■ Your objective
Locate the string "node" in the listing below. Copy every line where it is found.

■ Material provided
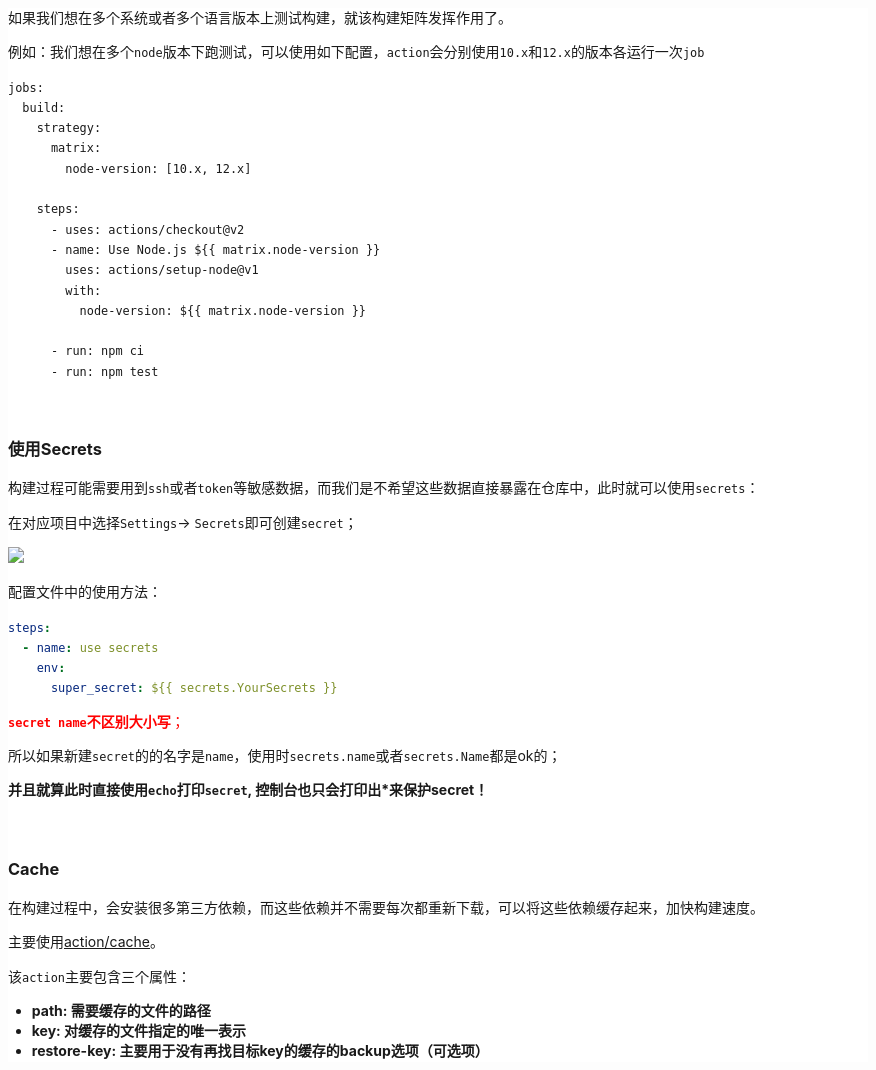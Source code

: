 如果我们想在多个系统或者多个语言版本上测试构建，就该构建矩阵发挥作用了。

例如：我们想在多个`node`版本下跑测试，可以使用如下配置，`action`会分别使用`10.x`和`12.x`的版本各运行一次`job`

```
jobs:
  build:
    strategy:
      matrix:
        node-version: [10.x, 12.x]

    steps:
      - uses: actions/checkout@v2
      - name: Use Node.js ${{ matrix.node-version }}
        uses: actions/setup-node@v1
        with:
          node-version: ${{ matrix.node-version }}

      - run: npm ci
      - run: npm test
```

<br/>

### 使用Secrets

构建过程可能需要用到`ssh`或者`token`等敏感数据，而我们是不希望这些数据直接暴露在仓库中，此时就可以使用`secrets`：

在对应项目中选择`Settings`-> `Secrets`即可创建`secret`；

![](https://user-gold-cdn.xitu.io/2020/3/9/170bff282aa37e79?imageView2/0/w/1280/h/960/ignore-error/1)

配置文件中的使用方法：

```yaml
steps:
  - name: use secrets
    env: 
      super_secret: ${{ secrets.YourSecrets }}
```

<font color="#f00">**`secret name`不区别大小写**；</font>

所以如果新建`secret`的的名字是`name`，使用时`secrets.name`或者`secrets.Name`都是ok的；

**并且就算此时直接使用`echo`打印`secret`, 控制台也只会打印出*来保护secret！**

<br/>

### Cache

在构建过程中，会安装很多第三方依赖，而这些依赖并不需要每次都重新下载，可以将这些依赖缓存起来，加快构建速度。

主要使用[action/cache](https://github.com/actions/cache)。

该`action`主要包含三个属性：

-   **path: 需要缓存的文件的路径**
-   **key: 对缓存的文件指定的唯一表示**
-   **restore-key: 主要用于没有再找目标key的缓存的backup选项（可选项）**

■ Solution to this task
例如：我们想在多个`node`版本下跑测试，可以使用如下配置，`action`会分别使用`10.x`和`12.x`的版本各运行一次`job`
        node-version: [10.x, 12.x]
      - name: Use Node.js ${{ matrix.node-version }}
        uses: actions/setup-node@v1
          node-version: ${{ matrix.node-version }}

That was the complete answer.